A new study published in the journal Science Translational Medicine finds that diabetes develops during childhood or adolescence in patients with Wolfram syndrome and rapidly require insulin-replacement therapy, in which insulin injections are injected multiple times every day. Some other issues with vision or balance may also develop in them. Wolfram syndrome also causes early death.
Researchers used stem cells that are produced from the skin of patients with an uncommon, genetic form of insulin-dependent diabetes called Wolfram syndrome and introduce them into the cells that produce insulin and then the gene-editing tool CRISPR-Cas9 was used to correct the syndrome causing a genetic defect. After this, the cells were implanted into the lab mice and the unrelenting diabetes was relieved from those mice.
The researchers at Washington University School of Medicine in St. Louis recommends that the CRISPR-Cas9 technique may hold guarantee as a treatment for diabetes, especially the forms brought about by a single gene mutation and it might be helpful one day in certain patients with the more common types of diabetes like type 1 and type 2.
An assistant professor of medicine and biomedical engineering at Washington University, a co-senior investigator Jeffrey R. Millman tells that this happened the first time that CRISPR technique is used to fix the diabetes-causing genetic defect and successfully reverse diabetes. In this study, the researchers utilized cells from a patient with Wolfram syndrome because it would be simpler to correct a genetic defect caused by a single gene. But they consider it a stepping stone toward applying gene therapy to several patients with diabetes.
In this examination, the researchers made the extra steps of getting these cells from patients and used the CRISPR-Cas9 technique on those cells to correct the gene mutations that cause Wolfram syndrome (WFS1).
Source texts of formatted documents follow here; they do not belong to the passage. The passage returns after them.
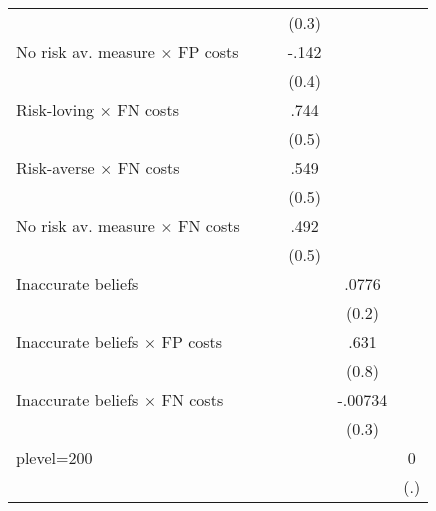 \begin{table}[htbp]
\begin{tabular}{l*{5}{c}}
                &                  &                  &    (0.3)         &                  &                  \\
No risk av. measure $\times$ FP costs&                  &                  &    -.142         &                  &                  \\
                &                  &                  &    (0.4)         &                  &                  \\
Risk-loving $\times$ FN costs&                  &                  &     .744         &                  &                  \\
                &                  &                  &    (0.5)         &                  &                  \\
Risk-averse $\times$ FN costs&                  &                  &     .549         &                  &                  \\
                &                  &                  &    (0.5)         &                  &                  \\
No risk av. measure $\times$ FN costs&                  &                  &     .492         &                  &                  \\
                &                  &                  &    (0.5)         &                  &                  \\
Inaccurate beliefs&                  &                  &                  &    .0776         &                  \\
                &                  &                  &                  &    (0.2)         &                  \\
Inaccurate beliefs $\times$ FP costs&                  &                  &                  &     .631         &                  \\
                &                  &                  &                  &    (0.8)         &                  \\
Inaccurate beliefs $\times$ FN costs&                  &                  &                  &  -.00734         &                  \\
                &                  &                  &                  &    (0.3)         &                  \\
plevel=200      &                  &                  &                  &                  &        0         \\
                &                  &                  &                  &                  &      (.)         \\

\end{tabular}
\end{table}
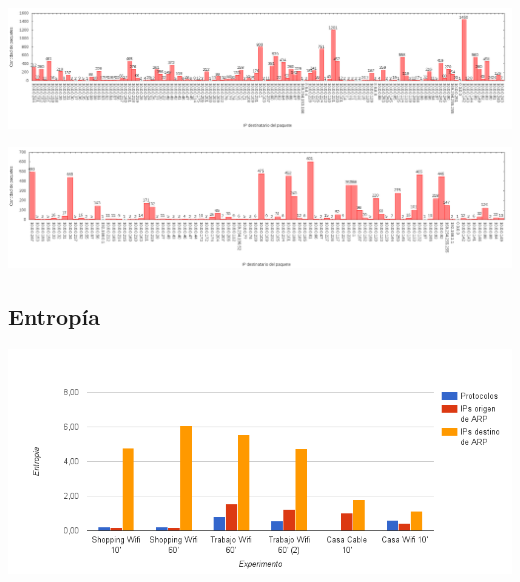 \begin{center}
\includegraphics[width=16cm]{../mediciones/job1/dst.png}
\end{center}

\begin{center}
\includegraphics[width=16cm]{../mediciones/job2/dst.png}
\end{center}

\subsection{Entropía}

\begin{center}
\includegraphics[width=14cm]{../mediciones/entropias.png}
\end{center}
After this, the analysts compared the gene-edited cells to insulin-secreting beta cells from the stem cells on which the CRISPR technique wasn’t used.
In the test tube and mice with an extreme type of diabetes, the recently developed beta cells that were edited with CRISPR more effectively secreted insulin because of glucose. Diabetes vanished rapidly in mice with the CRISPR-edited cells implanted underneath the skin, and the glucose levels in animals remained in the ordinary range for a half year they were observed. Animals that were receiving unedited beta cells remained diabetic. Insulin could be produced from their recently implanted cells, just not enough to reverse their diabetes.
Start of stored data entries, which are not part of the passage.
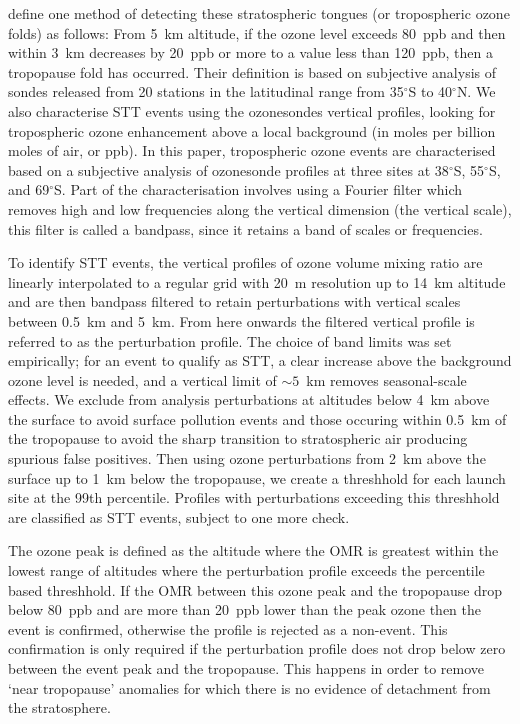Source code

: \documentclass{article}
\begin{document}
    \citet{Tang2010} define one method of detecting these stratospheric tongues (or tropospheric ozone folds)  as follows: From 5~km altitude, if the ozone level exceeds 80~ppb and then within 3~km decreases by 20~ppb or more to a value less than 120~ppb, then a tropopause fold has occurred.
    Their definition is based on subjective analysis of sondes released from 20 stations in the latitudinal range from 35$^\circ$S to 40$^\circ$N.
    We also characterise STT events using the ozonesondes vertical profiles, looking for tropospheric ozone enhancement above a local background (in moles per billion moles of air, or ppb).
    In this paper, tropospheric ozone events are characterised based on a subjective analysis of ozonesonde profiles at three sites at 38$^\circ$S, 55$^\circ$S, and 69$^\circ$S.
    Part of the characterisation involves using a Fourier filter which removes high and low frequencies along the vertical dimension (the vertical scale), this filter is called a bandpass, since it retains a band of scales or frequencies.
    
    To identify STT events, the vertical profiles of ozone volume mixing ratio are linearly interpolated to a regular grid with 20~m resolution up to 14~km altitude and are then bandpass filtered to retain perturbations with vertical scales between 0.5~km and 5~km.
    From here onwards the filtered vertical profile is referred to as the perturbation profile.
    The choice of band limits was set empirically; for an event to qualify as STT, a clear increase above the background ozone level is needed, and a vertical limit of $\sim 5$~km removes seasonal-scale effects.
    We exclude from analysis perturbations at altitudes below 4~km above the surface to avoid surface pollution events and those occuring within 0.5~km of the tropopause to avoid the sharp transition to stratospheric air producing spurious false positives.
    Then using ozone perturbations from 2~km above the surface up to 1~km below the tropopause, we create a threshhold for each launch site at the 99th percentile.
    Profiles with perturbations exceeding this threshhold are classified as STT events, subject to one more check.
    
    The ozone peak is defined as the altitude where the OMR is greatest within the lowest range of altitudes where the perturbation profile exceeds the percentile based threshhold.
    If the OMR between this ozone peak and the tropopause drop below 80~ppb and are more than 20~ppb lower than the peak ozone then the event is confirmed, otherwise the profile is rejected as a non-event.
    This confirmation is only required if the perturbation profile does not drop below zero between the event peak and the tropopause.
    This happens in order to remove `near tropopause' anomalies for which there is no evidence of detachment from the stratosphere.
\end{document}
Researchers hope that in future CRISPR might help to correct mutations in beta cells in patients whose diabetes is the result of numerous environmental and heredity factors like type 1 and type 2 diabetes.
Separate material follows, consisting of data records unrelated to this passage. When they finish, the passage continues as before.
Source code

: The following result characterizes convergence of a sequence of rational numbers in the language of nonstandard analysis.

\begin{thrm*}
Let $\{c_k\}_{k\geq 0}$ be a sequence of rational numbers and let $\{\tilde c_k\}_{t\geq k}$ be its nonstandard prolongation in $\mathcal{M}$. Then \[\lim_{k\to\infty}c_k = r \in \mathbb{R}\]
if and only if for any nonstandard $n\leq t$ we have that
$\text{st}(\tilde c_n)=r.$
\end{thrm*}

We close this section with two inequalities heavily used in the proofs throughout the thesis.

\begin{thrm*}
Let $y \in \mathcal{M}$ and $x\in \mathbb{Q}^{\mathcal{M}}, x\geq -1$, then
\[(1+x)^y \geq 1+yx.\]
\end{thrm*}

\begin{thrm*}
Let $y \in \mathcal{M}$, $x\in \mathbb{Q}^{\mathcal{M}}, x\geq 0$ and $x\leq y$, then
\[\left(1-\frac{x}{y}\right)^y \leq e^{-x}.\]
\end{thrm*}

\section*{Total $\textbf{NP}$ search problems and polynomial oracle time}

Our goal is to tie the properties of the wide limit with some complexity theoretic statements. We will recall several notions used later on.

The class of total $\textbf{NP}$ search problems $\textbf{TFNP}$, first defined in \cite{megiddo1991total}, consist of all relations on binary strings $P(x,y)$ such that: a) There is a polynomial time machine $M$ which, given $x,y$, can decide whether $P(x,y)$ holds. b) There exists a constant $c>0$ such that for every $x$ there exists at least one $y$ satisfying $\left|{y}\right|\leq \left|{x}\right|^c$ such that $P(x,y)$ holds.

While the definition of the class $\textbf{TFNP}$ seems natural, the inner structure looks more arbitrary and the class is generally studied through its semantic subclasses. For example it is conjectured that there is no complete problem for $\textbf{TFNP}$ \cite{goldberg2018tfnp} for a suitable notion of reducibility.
Millman tells that researchers are excited because they had the option to combine both technologies, CRISPR that was helpful to correct genetic defects and growing beta cells from induced pluripotent stem cells. They found that the beta cells produced from the stem cells of healthy individuals with no diabetics were indistinguishable from corrected beta cells.
Urano stated that in the future it might be possible to take urine from the patients to make stem cells that can develop into beta cells, using CRISPR correct mutations in the cells, transplant again into the patients, and reverse diabetes in their clinics. Genetic testing in diabetes patients will help to distinguish genes that will lead to personalized regenerative gene therapy.